==== DATA SECTION
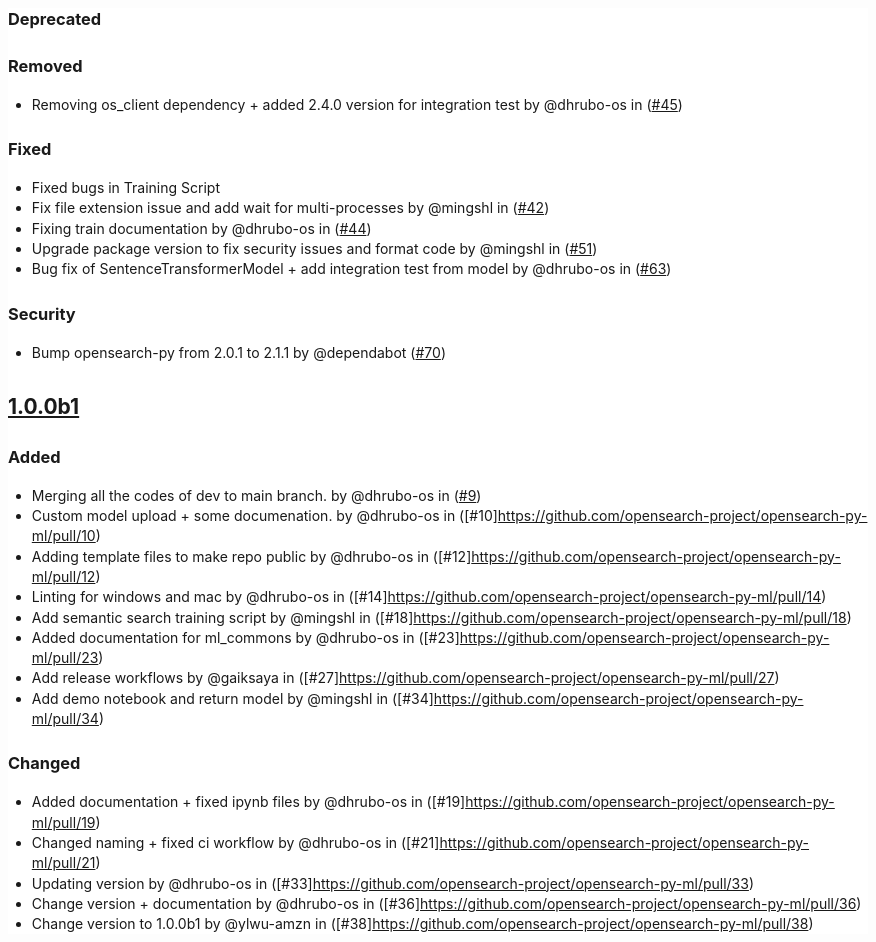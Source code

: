 ### Deprecated

### Removed
- Removing os_client dependency + added 2.4.0 version for integration test by @dhrubo-os in ([#45](https://github.com/opensearch-project/opensearch-py-ml/pull/45))

### Fixed
- Fixed bugs in Training Script
- Fix file extension issue and add wait for multi-processes  by @mingshl in ([#42](https://github.com/opensearch-project/opensearch-py-ml/pull/42))
- Fixing train documentation by @dhrubo-os in ([#44](https://github.com/opensearch-project/opensearch-py-ml/pull/44))
- Upgrade package version to fix security issues and format code   by @mingshl in ([#51](https://github.com/opensearch-project/opensearch-py-ml/pull/51))
- Bug fix of SentenceTransformerModel + add integration test from model by @dhrubo-os in ([#63](https://github.com/opensearch-project/opensearch-py-ml/pull/63))

### Security
- Bump opensearch-py from 2.0.1 to 2.1.1 by @dependabot ([#70](https://github.com/opensearch-project/opensearch-py-ml/pull/70))


## [1.0.0b1]

### Added
- Merging all the codes of dev to main branch. by @dhrubo-os in ([#9](https://github.com/opensearch-project/opensearch-py-ml/pull/9))
- Custom model upload + some documenation. by @dhrubo-os in ([#10]https://github.com/opensearch-project/opensearch-py-ml/pull/10)
- Adding template files to make repo public by @dhrubo-os in ([#12]https://github.com/opensearch-project/opensearch-py-ml/pull/12)
- Linting for windows and mac by @dhrubo-os in ([#14]https://github.com/opensearch-project/opensearch-py-ml/pull/14)
- Add semantic search training script by @mingshl in ([#18]https://github.com/opensearch-project/opensearch-py-ml/pull/18)
- Added documentation for ml_commons by @dhrubo-os in ([#23]https://github.com/opensearch-project/opensearch-py-ml/pull/23)
- Add release workflows by @gaiksaya in ([#27]https://github.com/opensearch-project/opensearch-py-ml/pull/27)
- Add demo notebook and return model by @mingshl in ([#34]https://github.com/opensearch-project/opensearch-py-ml/pull/34)

### Changed
- Added documentation + fixed ipynb files by @dhrubo-os in ([#19]https://github.com/opensearch-project/opensearch-py-ml/pull/19)
- Changed naming + fixed ci workflow by @dhrubo-os in ([#21]https://github.com/opensearch-project/opensearch-py-ml/pull/21)
- Updating version by @dhrubo-os in ([#33]https://github.com/opensearch-project/opensearch-py-ml/pull/33)
- Change version + documentation by @dhrubo-os in ([#36]https://github.com/opensearch-project/opensearch-py-ml/pull/36)
- Change version to 1.0.0b1 by @ylwu-amzn in ([#38]https://github.com/opensearch-project/opensearch-py-ml/pull/38)


[1.0.0]: https://github.com/opensearch-project/opensearch-py-ml/compare/1.0.0b1...1.0.0
[1.0.0b1]: https://github.com/opensearch-project/opensearch-py-ml/commits/1.0.0b1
========
» EXERCISE OBJECTIVE:
Your answer must consist solely of the lines above between the line holding "### Removed" and the line holding "- Upgrade package", inclusive, copied exactly.

» RESPONSE:
### Removed
- Removing os_client dependency + added 2.4.0 version for integration test by @dhrubo-os in ([#45](https://github.com/opensearch-project/opensearch-py-ml/pull/45))

### Fixed
- Fixed bugs in Training Script
- Fix file extension issue and add wait for multi-processes  by @mingshl in ([#42](https://github.com/opensearch-project/opensearch-py-ml/pull/42))
- Fixing train documentation by @dhrubo-os in ([#44](https://github.com/opensearch-project/opensearch-py-ml/pull/44))
- Upgrade package version to fix security issues and format code   by @mingshl in ([#51](https://github.com/opensearch-project/opensearch-py-ml/pull/51))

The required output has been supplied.